The lifting of the Danish trade monopoly in 1856 led to a resurgence of Faroese culture, which had been suppressed for a long time. This influenced the Christianity that was practiced and observed on the islands.

In the early 20th century, after considerable debate and effort, Faroese language gained equal status with Danish in religious practices, specifically in hymns and sermons, around 1924-25. This was extended to ecclesiastical rituals such as christenings, burials, and marriages in 1930.

A pivotal figure in this linguistic and cultural shift was Dean Jákup Dahl, who translated the New Testament from Greek, publishing it in 1937. Following Dahl's death in 1944, his work was continued by Vicar Kristian Osvald Viderø, who translated the rest of the Bible from Hebrew. The first authorized Faroese edition of the Bible was published in 1961.

The year 1963 saw two notable developments: the publication of the first Faroese hymn book and the elevation of the ecclesiastical position of dean to deputy bishop. The church's first female vicar was ordained in 1977. Then, in 1990, the Faroe Islands were established as an independent diocese within the Church of Denmark, appointing their own bishop.

=== 21st century ===
In 2005, the Faroes signed a treaty with Denmark that allowed for the take over of most public institutions, including the Vágar Airport and the church. On 29 July 2007, on the date of the national holiday, Ólavsøka, the Faroese Church became totally independent of the Church of Denmark.
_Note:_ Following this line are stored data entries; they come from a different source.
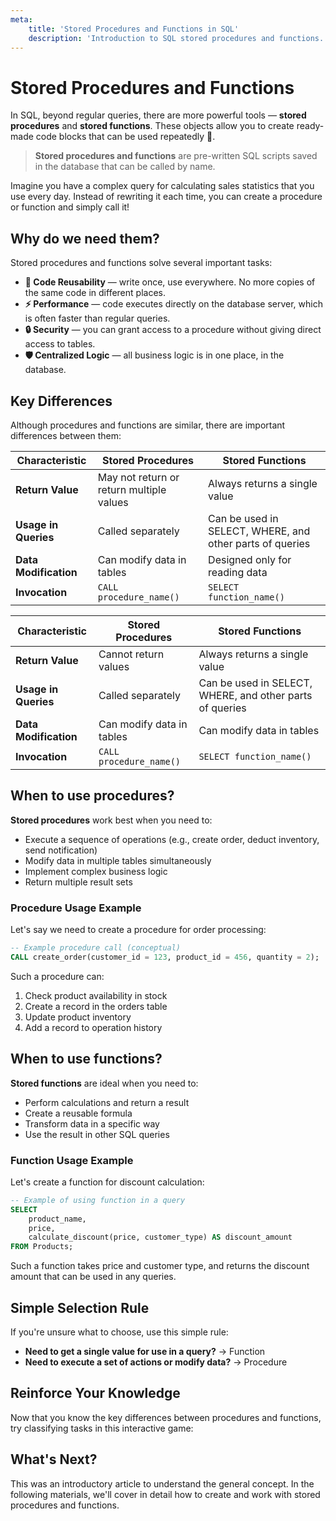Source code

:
 ```yaml
---
meta:
    title: 'Stored Procedures and Functions in SQL'
    description: 'Introduction to SQL stored procedures and functions. Their purpose, key differences, and when to use each type.'
---
```


# Stored Procedures and Functions

In SQL, beyond regular queries, there are more powerful tools — **stored procedures** and **stored functions**.
These objects allow you to create ready-made code blocks that can be used repeatedly 🔄.

> **Stored procedures and functions** are pre-written SQL scripts saved in the database that can be called by name.

Imagine you have a complex query for calculating sales statistics that you use every day.
Instead of rewriting it each time, you can create a procedure or function and simply call it!

## Why do we need them?

Stored procedures and functions solve several important tasks:

-   **🚀 Code Reusability** — write once, use everywhere. No more copies of the same code in different places.
-   **⚡ Performance** — code executes directly on the database server, which is often faster than regular queries.
-   **🔒 Security** — you can grant access to a procedure without giving direct access to tables.
-   **🛡️ Centralized Logic** — all business logic is in one place, in the database.

## Key Differences

Although procedures and functions are similar, there are important differences between them:

<MySQLOnly>

| Characteristic        | Stored Procedures                        | Stored Functions                                         |
| --------------------- | ---------------------------------------- | -------------------------------------------------------- |
| **Return Value**      | May not return or return multiple values | Always returns a single value                            |
| **Usage in Queries**  | Called separately                        | Can be used in SELECT, WHERE, and other parts of queries |
| **Data Modification** | Can modify data in tables                | Designed only for reading data                           |
| **Invocation**        | `CALL procedure_name()`                  | `SELECT function_name()`                                 |

</MySQLOnly>

<PostgreSQLOnly>

| Characteristic        | Stored Procedures         | Stored Functions                                         |
| --------------------- | ------------------------- | -------------------------------------------------------- |
| **Return Value**      | Cannot return values      | Always returns a single value                            |
| **Usage in Queries**  | Called separately         | Can be used in SELECT, WHERE, and other parts of queries |
| **Data Modification** | Can modify data in tables | Can modify data in tables                                |
| **Invocation**        | `CALL procedure_name()`   | `SELECT function_name()`                                 |

</PostgreSQLOnly>

## When to use procedures?

**Stored procedures** work best when you need to:

-   Execute a sequence of operations (e.g., create order, deduct inventory, send notification)
-   Modify data in multiple tables simultaneously
-   Implement complex business logic
-   Return multiple result sets

### Procedure Usage Example

Let's say we need to create a procedure for order processing:

```sql
-- Example procedure call (conceptual)
CALL create_order(customer_id = 123, product_id = 456, quantity = 2);
```

Such a procedure can:

1. Check product availability in stock
2. Create a record in the orders table
3. Update product inventory
4. Add a record to operation history

## When to use functions?

**Stored functions** are ideal when you need to:

-   Perform calculations and return a result
-   Create a reusable formula
-   Transform data in a specific way
-   Use the result in other SQL queries

### Function Usage Example

Let's create a function for discount calculation:

```sql
-- Example of using function in a query
SELECT
    product_name,
    price,
    calculate_discount(price, customer_type) AS discount_amount
FROM Products;
```

Such a function takes price and customer type, and returns the discount amount that can be used in any queries.

## Simple Selection Rule

If you're unsure what to choose, use this simple rule:

-   **Need to get a single value for use in a query?** → Function
-   **Need to execute a set of actions or modify data?** → Procedure

## Reinforce Your Knowledge

Now that you know the key differences between procedures and functions, try classifying tasks in this interactive game:


## What's Next?

This was an introductory article to understand the general concept. In the following materials, we'll cover in detail how to create and work with stored procedures and functions.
In 2025, the church became a part of the Porvoo Communion, a communion incorporating Anglican and Lutheran churches in Europe.

==Membership statistics==

| Year | Population | Church members | Percent | Annual change |
| 2001 | 46,127 | 38,883 | 84.3% | —N/a |
| 2002 | 46,940 | 39,469 | 84.1% | 0.2% |
| 2003 | 47,647 | 39,925 | 83.8% | 0.3% |
| 2004 | 48,147 | 40,262 | 83.6% | 0.2% |
| 2005 | 48,298 | 40,401 | 83.6% | 0.0% |
| 2006 | 48,120 | 40,243 | 83.6% | 0.0% |
| 2007 | 48,262 | 40,298 | 83.5% | 0.1% |
| 2008 | 48,303 | 40,170 | 83.2% | 0.3% |
| 2009 | 48,604 | 40,272 | 82.9% | 0.3% |
| 2010 | 48,486 | 40,071 | 82.6% | 0.3% |
| 2011 | 48,431 | 39,881 | 82.3% | 0.3% |
| 2012 | 48,178 | 39,576 | 82.1% | 0.2% |
| 2013 | 48,030 | 39,409 | 82.1% | 0.0% |
| 2014 | 48,122 | 39,372 | 81.8% | 0.3% |
| 2015 | 48,591 | 39,605 | 81.5% | 0.3% |
| 2016 | 49,096 | 39,793 | 81.1% | 0.4% |
| 2017 | 49,786 | 40,152 | 80.6% | 0.5% |
| 2018 | 50,459 | 40,483 | 80.2% | 0.4% |
| 2019 | 51,263 | 40,838 | 79.7% | 0.5% |
| 2020 | 52,084 | 41,242 | 79.2% | 0.5% |
| 2021 | 52,859 | 41,580 | 78.7% | 0.5% |
| 2022 | 53,524 | 41,810 | 78.1% | 0.6% |
| 2023 | 54,077 | 41,712 | 77.1% | 1.0% |
| 2024 | 54,472 | 41,705 | 76.6% | 0.4% |
| 2025 | 54,609 | 41,584 | 76.1% | 0.5% |
Source: Statistics Faroe Islands

==Leadership==

The Bishop (Biskupur) of the Faroe Islands is the Right Reverend Jógvan Fríðriksson, who is the church's chief pastor. Born on 19 February 1957, he was ordained in 1985 and worked as a parish priest on the Faroese island of Eysturoy. He was consecrated as bishop in 2007, and is the first bishop of the independent Church of the Faroe Islands, following its independence from the Church of Denmark. The Bishop's seat is at Tórshavn Cathedral.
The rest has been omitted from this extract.